Je voulais aborder en dernier, pour une fois, la patte artistique générale. Même s’il suffit de jeter un coup d’œil aux images pour se faire une idée et y apposer ensuite le filtre des goûts personnels, je dois dire à quel point l’ambiance de Transistor est puissante. Au final, ni l’esthétique visuelle, ni la « couleur » de la bande-son ne sont des foudres d’originalité. Des futurs mêlant visions holographico-baroques et fioritures « Art Déco » limite Art Nouveau à la Mucha pour une atmosphère cyber-raffinée aux relents d’utopie frigide qui « cloche », ce n’est vraiment pas ce qui manque. Les musiques aux arrangement électro-house assez épurés non plus, ne m’ont pas paru franchement originales, depuis des années maintenant que ce type de coloration musicale est utilisé en « mélange osé » avec n’importe quel genre d’univers. Mais la critique s’arrête-là, puisque ça marche foutrement bien ici.

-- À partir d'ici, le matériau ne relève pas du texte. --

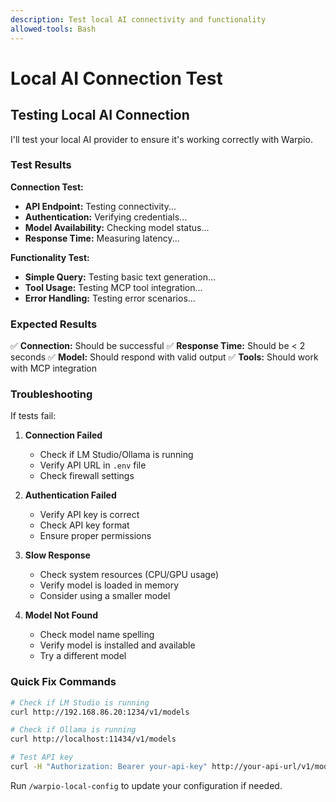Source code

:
 ```yaml
---
description: Test local AI connectivity and functionality
allowed-tools: Bash
---
```


# Local AI Connection Test

## Testing Local AI Connection

I'll test your local AI provider to ensure it's working correctly with Warpio.

### Test Results

**Connection Test:**
- **API Endpoint:** Testing connectivity...
- **Authentication:** Verifying credentials...
- **Model Availability:** Checking model status...
- **Response Time:** Measuring latency...

**Functionality Test:**
- **Simple Query:** Testing basic text generation...
- **Tool Usage:** Testing MCP tool integration...
- **Error Handling:** Testing error scenarios...

### Expected Results

✅ **Connection:** Should be successful
✅ **Response Time:** Should be < 2 seconds
✅ **Model:** Should respond with valid output
✅ **Tools:** Should work with MCP integration

### Troubleshooting

If tests fail:

1. **Connection Failed**
   - Check if LM Studio/Ollama is running
   - Verify API URL in `.env` file
   - Check firewall settings

2. **Authentication Failed**
   - Verify API key is correct
   - Check API key format
   - Ensure proper permissions

3. **Slow Response**
   - Check system resources (CPU/GPU usage)
   - Verify model is loaded in memory
   - Consider using a smaller model

4. **Model Not Found**
   - Check model name spelling
   - Verify model is installed and available
   - Try a different model

### Quick Fix Commands

```bash
# Check if LM Studio is running
curl http://192.168.86.20:1234/v1/models

# Check if Ollama is running
curl http://localhost:11434/v1/models

# Test API key
curl -H "Authorization: Bearer your-api-key" http://your-api-url/v1/models
```

Run `/warpio-local-config` to update your configuration if needed.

Transistor (7)L’ensemble est fait avec un tel talent, qu’on finit par sentir une mélancolie au fur et à mesure qu’on progresse en compagnie de Red et du Transistor. Des petites idées comme une touche permettant de faire fredonner « en pensées » la chanteuse sur le thème de fond, ou tout simplement le ton de la voix du narrateur sont vraiment bien vues. Tout cela est très efficace. Les cinématiques par plans figés en léger scrolling sont toujours sublimes, les sprites superbes, les effets d’animations de combats magnifiques… Parce qu’on peut s’extasier sans modération devant une esthétique archi-maîtrisée, à défaut d’être absolument originale. Le voyage en vaut vraiment la peine, bordel !

Transistor (10)Finalement, on ressort de Transistor avec la sensation d’avoir vécu une aventure unique. Il ne m’est pas arrivé souvent, ces derniers temps, d’achever une expérience de la sorte: en étant convaincu que même si le jeu que je viens de boucler peut être classé dans tel ou tel genre, celui-ci m’a offert des instants sensitifs et dynamiques qui n’appartiennent qu’à lui. J’en suis même à me demander si la comparaison de Transistor avec Bastion est pertinente, tant on baigne dans un combo esthétique/gameplay extrêmement marqué. Ceci pour une dégustation qui ne laisse pas indifférent. Mélancolique, parfois ingrat en terme de difficulté, mais narré avec un naturel presque touchant par moments, on termine l’aventure assez heureux d’avoir aidé ce couple du mieux que l’on pouvait. En gardant sous le coude l’idée d’un autre « run » entièrement personnalisé grâce aux limiteurs: le liant entre le gameplay et le background se permettant même le luxe d’être cohérent jusqu’au bout.